= Beginning of Section =

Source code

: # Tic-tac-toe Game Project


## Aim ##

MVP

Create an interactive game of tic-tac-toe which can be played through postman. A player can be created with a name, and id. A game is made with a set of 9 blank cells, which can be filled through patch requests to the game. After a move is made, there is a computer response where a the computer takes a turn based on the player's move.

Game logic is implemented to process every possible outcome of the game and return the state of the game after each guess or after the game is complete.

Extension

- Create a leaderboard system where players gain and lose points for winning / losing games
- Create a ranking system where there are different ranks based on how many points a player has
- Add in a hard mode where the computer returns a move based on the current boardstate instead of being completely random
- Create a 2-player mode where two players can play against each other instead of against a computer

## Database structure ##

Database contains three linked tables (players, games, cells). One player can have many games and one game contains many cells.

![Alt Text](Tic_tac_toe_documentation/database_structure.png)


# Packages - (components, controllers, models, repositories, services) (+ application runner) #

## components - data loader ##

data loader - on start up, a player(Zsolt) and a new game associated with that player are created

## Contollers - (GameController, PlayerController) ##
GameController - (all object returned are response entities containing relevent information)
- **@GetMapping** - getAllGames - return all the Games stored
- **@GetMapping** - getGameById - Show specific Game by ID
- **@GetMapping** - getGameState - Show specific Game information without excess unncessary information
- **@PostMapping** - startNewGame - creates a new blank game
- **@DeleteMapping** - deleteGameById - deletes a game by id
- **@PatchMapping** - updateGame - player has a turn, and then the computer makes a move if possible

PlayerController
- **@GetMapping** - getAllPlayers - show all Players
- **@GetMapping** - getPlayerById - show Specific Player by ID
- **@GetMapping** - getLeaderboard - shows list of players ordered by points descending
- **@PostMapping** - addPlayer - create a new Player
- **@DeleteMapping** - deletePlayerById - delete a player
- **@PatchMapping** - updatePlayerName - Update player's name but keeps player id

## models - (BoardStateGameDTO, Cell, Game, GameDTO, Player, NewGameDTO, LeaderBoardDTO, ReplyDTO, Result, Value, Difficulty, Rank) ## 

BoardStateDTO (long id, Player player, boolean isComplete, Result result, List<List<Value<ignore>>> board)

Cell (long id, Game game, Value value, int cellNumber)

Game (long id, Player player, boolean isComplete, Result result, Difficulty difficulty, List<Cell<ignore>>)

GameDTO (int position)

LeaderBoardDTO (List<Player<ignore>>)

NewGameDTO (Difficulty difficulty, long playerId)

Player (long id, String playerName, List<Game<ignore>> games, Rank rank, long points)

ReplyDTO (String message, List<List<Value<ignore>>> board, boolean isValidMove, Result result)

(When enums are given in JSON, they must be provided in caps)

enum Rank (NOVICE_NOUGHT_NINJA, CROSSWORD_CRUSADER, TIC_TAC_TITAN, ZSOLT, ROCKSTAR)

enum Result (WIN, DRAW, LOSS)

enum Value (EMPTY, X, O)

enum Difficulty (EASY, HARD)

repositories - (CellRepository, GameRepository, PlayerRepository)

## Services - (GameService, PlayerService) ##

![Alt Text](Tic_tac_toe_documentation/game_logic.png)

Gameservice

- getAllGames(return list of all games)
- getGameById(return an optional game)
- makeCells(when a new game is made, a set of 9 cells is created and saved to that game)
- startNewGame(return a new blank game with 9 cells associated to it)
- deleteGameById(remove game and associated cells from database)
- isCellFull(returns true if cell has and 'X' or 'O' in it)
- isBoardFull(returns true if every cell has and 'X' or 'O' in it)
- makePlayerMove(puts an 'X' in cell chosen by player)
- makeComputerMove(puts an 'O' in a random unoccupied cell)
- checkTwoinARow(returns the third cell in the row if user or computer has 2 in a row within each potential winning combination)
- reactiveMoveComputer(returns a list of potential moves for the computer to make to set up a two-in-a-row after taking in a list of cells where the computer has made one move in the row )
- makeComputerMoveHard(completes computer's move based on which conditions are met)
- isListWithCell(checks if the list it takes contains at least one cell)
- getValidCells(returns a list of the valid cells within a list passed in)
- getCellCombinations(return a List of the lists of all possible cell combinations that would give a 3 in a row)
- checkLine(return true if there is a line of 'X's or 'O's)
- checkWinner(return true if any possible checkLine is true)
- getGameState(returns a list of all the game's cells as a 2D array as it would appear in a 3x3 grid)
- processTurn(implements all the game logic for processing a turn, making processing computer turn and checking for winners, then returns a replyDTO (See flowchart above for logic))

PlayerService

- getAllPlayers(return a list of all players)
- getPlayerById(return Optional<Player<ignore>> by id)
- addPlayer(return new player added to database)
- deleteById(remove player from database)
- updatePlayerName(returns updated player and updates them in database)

= End of Section =

> To do
All records are to be retyped exactly. None may be omitted.

> Reply to the task
Source code

: # Tic-tac-toe Game Project


## Aim ##

MVP

Create an interactive game of tic-tac-toe which can be played through postman. A player can be created with a name, and id. A game is made with a set of 9 blank cells, which can be filled through patch requests to the game. After a move is made, there is a computer response where a the computer takes a turn based on the player's move.

Game logic is implemented to process every possible outcome of the game and return the state of the game after each guess or after the game is complete.

Extension

- Create a leaderboard system where players gain and lose points for winning / losing games
- Create a ranking system where there are different ranks based on how many points a player has
- Add in a hard mode where the computer returns a move based on the current boardstate instead of being completely random
- Create a 2-player mode where two players can play against each other instead of against a computer

## Database structure ##

Database contains three linked tables (players, games, cells). One player can have many games and one game contains many cells.

![Alt Text](Tic_tac_toe_documentation/database_structure.png)


# Packages - (components, controllers, models, repositories, services) (+ application runner) #

## components - data loader ##

data loader - on start up, a player(Zsolt) and a new game associated with that player are created

## Contollers - (GameController, PlayerController) ##
GameController - (all object returned are response entities containing relevent information)
- **@GetMapping** - getAllGames - return all the Games stored
- **@GetMapping** - getGameById - Show specific Game by ID
- **@GetMapping** - getGameState - Show specific Game information without excess unncessary information
- **@PostMapping** - startNewGame - creates a new blank game
- **@DeleteMapping** - deleteGameById - deletes a game by id
- **@PatchMapping** - updateGame - player has a turn, and then the computer makes a move if possible

PlayerController
- **@GetMapping** - getAllPlayers - show all Players
- **@GetMapping** - getPlayerById - show Specific Player by ID
- **@GetMapping** - getLeaderboard - shows list of players ordered by points descending
- **@PostMapping** - addPlayer - create a new Player
- **@DeleteMapping** - deletePlayerById - delete a player
- **@PatchMapping** - updatePlayerName - Update player's name but keeps player id

## models - (BoardStateGameDTO, Cell, Game, GameDTO, Player, NewGameDTO, LeaderBoardDTO, ReplyDTO, Result, Value, Difficulty, Rank) ## 

BoardStateDTO (long id, Player player, boolean isComplete, Result result, List<List<Value<ignore>>> board)

Cell (long id, Game game, Value value, int cellNumber)

Game (long id, Player player, boolean isComplete, Result result, Difficulty difficulty, List<Cell<ignore>>)

GameDTO (int position)

LeaderBoardDTO (List<Player<ignore>>)

NewGameDTO (Difficulty difficulty, long playerId)

Player (long id, String playerName, List<Game<ignore>> games, Rank rank, long points)

ReplyDTO (String message, List<List<Value<ignore>>> board, boolean isValidMove, Result result)

(When enums are given in JSON, they must be provided in caps)

enum Rank (NOVICE_NOUGHT_NINJA, CROSSWORD_CRUSADER, TIC_TAC_TITAN, ZSOLT, ROCKSTAR)

enum Result (WIN, DRAW, LOSS)

enum Value (EMPTY, X, O)

enum Difficulty (EASY, HARD)

repositories - (CellRepository, GameRepository, PlayerRepository)

## Services - (GameService, PlayerService) ##

![Alt Text](Tic_tac_toe_documentation/game_logic.png)

Gameservice

- getAllGames(return list of all games)
- getGameById(return an optional game)
- makeCells(when a new game is made, a set of 9 cells is created and saved to that game)
- startNewGame(return a new blank game with 9 cells associated to it)
- deleteGameById(remove game and associated cells from database)
- isCellFull(returns true if cell has and 'X' or 'O' in it)
- isBoardFull(returns true if every cell has and 'X' or 'O' in it)
- makePlayerMove(puts an 'X' in cell chosen by player)
- makeComputerMove(puts an 'O' in a random unoccupied cell)
- checkTwoinARow(returns the third cell in the row if user or computer has 2 in a row within each potential winning combination)
- reactiveMoveComputer(returns a list of potential moves for the computer to make to set up a two-in-a-row after taking in a list of cells where the computer has made one move in the row )
- makeComputerMoveHard(completes computer's move based on which conditions are met)
- isListWithCell(checks if the list it takes contains at least one cell)
- getValidCells(returns a list of the valid cells within a list passed in)
- getCellCombinations(return a List of the lists of all possible cell combinations that would give a 3 in a row)
- checkLine(return true if there is a line of 'X's or 'O's)
- checkWinner(return true if any possible checkLine is true)
- getGameState(returns a list of all the game's cells as a 2D array as it would appear in a 3x3 grid)
- processTurn(implements all the game logic for processing a turn, making processing computer turn and checking for winners, then returns a replyDTO (See flowchart above for logic))

PlayerService

- getAllPlayers(return a list of all players)
- getPlayerById(return Optional<Player<ignore>> by id)
- addPlayer(return new player added to database)
- deleteById(remove player from database)
- updatePlayerName(returns updated player and updates them in database)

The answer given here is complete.